Police to summon officials over councillor's alleged graft

Evi Mariani, The Jakarta Post, Jakarta

The Jakarta Police will summon officials from the Jakarta Public Works Agency as witnesses in a Rp 1.3 billion (US$154,762) alleged graft case involving city councillor Maringan Pangaribuan of the Indonesian Democratic Party of Struggle (PDI-P) in January.

"We had received the reports earlier this month but we must check if it is really a graft case. We will question the agency officials," the city police chief Insp. Gen.
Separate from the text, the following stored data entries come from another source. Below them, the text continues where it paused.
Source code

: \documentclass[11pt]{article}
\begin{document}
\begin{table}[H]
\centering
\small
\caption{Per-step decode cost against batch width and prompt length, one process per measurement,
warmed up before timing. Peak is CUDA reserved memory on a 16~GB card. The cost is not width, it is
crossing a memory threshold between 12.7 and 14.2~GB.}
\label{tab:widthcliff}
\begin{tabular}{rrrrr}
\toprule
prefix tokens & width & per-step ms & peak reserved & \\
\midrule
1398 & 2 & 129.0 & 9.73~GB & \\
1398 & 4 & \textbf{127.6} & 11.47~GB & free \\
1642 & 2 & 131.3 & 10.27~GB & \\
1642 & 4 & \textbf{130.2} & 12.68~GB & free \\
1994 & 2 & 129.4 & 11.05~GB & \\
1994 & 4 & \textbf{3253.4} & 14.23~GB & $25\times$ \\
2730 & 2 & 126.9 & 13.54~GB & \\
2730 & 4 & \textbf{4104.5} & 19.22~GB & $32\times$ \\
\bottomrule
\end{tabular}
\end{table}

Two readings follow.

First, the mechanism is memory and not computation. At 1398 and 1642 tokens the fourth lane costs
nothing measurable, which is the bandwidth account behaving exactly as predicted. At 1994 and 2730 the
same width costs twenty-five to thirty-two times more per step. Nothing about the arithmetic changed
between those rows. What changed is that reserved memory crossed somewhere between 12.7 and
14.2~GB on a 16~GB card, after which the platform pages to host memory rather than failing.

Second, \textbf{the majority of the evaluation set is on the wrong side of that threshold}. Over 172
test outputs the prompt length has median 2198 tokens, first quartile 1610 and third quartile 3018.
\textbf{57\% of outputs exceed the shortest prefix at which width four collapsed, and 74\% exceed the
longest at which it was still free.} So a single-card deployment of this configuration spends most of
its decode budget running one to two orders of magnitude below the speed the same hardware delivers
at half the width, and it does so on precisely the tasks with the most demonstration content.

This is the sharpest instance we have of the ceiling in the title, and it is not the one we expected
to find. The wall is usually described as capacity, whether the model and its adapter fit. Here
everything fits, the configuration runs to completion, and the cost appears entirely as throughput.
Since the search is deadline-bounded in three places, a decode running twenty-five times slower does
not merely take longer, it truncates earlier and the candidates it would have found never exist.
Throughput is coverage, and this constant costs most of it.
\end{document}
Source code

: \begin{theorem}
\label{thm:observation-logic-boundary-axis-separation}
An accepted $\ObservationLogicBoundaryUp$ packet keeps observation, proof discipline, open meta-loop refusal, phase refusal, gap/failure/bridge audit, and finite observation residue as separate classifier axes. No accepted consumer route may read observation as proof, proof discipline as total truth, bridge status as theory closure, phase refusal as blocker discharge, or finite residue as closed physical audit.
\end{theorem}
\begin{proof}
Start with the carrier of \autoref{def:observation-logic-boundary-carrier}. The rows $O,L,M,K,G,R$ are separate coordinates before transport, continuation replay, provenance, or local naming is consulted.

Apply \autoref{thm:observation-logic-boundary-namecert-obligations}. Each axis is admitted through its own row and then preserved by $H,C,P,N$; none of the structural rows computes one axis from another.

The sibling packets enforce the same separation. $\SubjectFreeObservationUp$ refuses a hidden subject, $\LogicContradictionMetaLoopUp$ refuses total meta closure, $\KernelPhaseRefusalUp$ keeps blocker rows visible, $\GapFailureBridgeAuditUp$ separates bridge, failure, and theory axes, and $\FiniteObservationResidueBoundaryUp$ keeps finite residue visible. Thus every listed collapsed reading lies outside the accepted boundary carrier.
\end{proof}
Makbul Padmanagara told reporters on Friday.

Asked when the police would summon agency officials, Makbul only replied, "Later".

The graft allegation was reported to the police by Auction and Development Watch (PLP) two weeks ago and several times since then.

"We have reported the case several times but the police have not made any dossier on the case. I think the police are not taking it seriously," said PLP chairman Salmon Ordinal.

He said that some police officers had come to his office, saying that they would investigate the case but needed to ask permission from the governor as it involved a city councillor.

Salmon claimed his organization had a copy of a bank transfer for Rp 1.3 billion from Bachruddin/DPU DKI (Jakarta Public Works Agency) to Maringan's account in Permata Bank.

He said Maringan received the money as a fee for acting as a middleman in three river dredging projects conducted by the agency late last year. The projects were conducted to prevent the annual floods. Floods hit the capital earlier this month, claiming six lives and forcing more than 13,000 people to flee their homes.

"Maringan received Rp 1.3 billion as his fee. The amount is 10 percent from the project value after Rp 1 billion in tax is deducted," he said.

Salmon said this practice violated the Presidential Decree No. 18/2000 on procurement of goods and services for government agencies. The decree stipulates that government projects worth over Rp 50 million must be tendered publicly by placing advertisements in the media.